Data extracted from a collection
=== Begin Enclosure ===

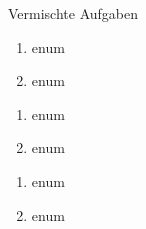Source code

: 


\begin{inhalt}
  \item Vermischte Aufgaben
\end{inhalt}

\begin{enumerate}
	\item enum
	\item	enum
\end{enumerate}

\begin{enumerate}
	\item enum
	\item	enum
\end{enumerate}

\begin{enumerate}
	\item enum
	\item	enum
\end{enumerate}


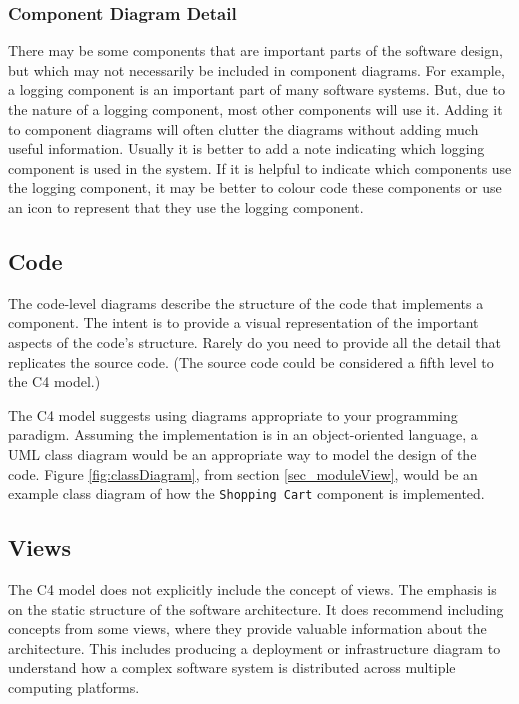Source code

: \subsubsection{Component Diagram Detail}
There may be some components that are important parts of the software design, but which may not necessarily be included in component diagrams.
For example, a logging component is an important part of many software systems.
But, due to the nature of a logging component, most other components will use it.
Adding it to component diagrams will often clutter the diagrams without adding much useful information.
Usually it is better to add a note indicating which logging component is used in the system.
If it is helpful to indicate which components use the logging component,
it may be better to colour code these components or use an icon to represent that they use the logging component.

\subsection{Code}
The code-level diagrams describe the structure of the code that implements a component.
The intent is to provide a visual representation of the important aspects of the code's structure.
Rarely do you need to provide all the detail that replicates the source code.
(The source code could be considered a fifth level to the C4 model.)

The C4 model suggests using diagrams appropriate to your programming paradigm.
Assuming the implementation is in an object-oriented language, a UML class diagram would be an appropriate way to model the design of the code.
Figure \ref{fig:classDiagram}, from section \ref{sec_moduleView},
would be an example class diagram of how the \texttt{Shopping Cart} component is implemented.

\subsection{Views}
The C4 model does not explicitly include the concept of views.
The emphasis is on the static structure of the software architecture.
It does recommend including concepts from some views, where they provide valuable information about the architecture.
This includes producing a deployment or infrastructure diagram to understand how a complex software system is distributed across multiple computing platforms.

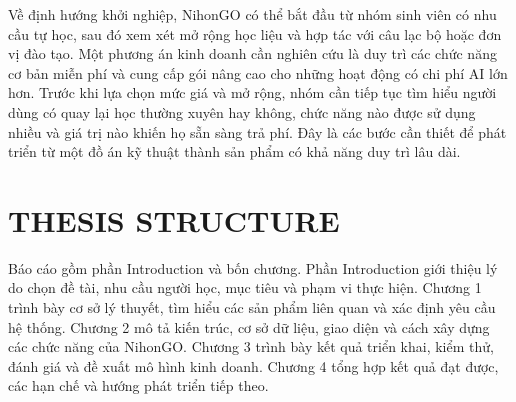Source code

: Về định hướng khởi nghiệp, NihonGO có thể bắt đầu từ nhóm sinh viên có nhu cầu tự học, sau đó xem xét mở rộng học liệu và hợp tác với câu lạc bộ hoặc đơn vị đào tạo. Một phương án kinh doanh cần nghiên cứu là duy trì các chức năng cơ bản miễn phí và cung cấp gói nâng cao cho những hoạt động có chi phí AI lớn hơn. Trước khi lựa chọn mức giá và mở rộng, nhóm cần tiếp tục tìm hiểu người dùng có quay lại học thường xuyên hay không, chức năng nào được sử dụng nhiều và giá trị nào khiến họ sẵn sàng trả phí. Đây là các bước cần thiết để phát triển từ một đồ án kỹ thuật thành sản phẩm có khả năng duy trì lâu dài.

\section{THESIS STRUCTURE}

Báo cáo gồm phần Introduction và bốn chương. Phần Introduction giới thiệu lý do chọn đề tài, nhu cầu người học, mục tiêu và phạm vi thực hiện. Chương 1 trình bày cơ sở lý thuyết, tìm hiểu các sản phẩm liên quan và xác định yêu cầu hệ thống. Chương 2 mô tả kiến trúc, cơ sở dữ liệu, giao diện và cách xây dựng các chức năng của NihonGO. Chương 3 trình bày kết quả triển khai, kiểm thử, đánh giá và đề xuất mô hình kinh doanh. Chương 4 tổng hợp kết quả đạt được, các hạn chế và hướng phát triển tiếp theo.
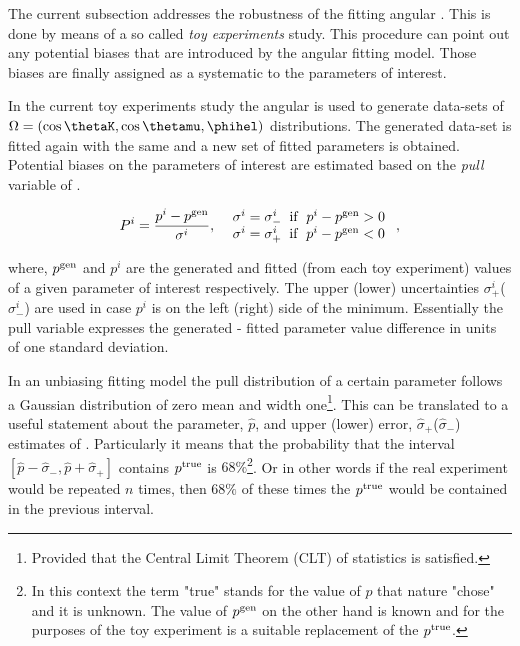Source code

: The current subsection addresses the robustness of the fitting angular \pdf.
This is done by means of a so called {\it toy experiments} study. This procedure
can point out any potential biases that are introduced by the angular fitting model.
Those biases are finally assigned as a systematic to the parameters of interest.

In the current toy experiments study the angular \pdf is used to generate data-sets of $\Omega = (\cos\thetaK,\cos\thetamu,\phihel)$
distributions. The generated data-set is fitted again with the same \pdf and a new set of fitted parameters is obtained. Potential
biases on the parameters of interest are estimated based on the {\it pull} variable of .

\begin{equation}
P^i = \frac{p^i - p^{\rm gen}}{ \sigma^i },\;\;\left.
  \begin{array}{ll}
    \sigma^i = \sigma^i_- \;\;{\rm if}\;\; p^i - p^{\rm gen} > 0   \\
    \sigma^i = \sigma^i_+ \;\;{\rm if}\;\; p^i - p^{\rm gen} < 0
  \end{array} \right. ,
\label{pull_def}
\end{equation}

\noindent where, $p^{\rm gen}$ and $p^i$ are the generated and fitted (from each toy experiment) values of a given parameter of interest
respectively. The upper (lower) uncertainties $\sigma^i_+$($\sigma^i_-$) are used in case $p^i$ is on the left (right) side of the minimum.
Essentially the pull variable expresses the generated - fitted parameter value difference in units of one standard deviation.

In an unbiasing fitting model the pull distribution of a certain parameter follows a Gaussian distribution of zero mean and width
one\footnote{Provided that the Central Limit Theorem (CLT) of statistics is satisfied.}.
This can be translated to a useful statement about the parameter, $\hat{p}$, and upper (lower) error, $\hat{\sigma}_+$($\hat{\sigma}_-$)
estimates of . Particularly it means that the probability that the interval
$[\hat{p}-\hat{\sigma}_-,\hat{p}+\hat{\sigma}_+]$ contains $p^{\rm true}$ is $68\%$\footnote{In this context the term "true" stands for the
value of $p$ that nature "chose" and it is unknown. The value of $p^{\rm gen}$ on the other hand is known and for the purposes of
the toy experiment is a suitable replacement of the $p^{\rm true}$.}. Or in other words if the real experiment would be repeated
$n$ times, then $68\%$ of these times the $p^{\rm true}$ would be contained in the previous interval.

=== End Enclosure ===

Could you repeat, exactly and with nothing added, the lines from the top of the entries above through the line that holds "For example, a", leaving out any pictures?

▶ [Answer area]:
Source code

: 


\begin{inhalt}
  \item Vermischte Aufgaben
\end{inhalt}

\begin{enumerate}
	\item enum
	\item	enum
\end{enumerate}

\begin{enumerate}
	\item enum
	\item	enum
\end{enumerate}

\begin{enumerate}
	\item enum
	\item	enum
\end{enumerate}


Source code

: \subsubsection{Component Diagram Detail}
There may be some components that are important parts of the software design, but which may not necessarily be included in component diagrams.
For example, a logging component is an important part of many software systems.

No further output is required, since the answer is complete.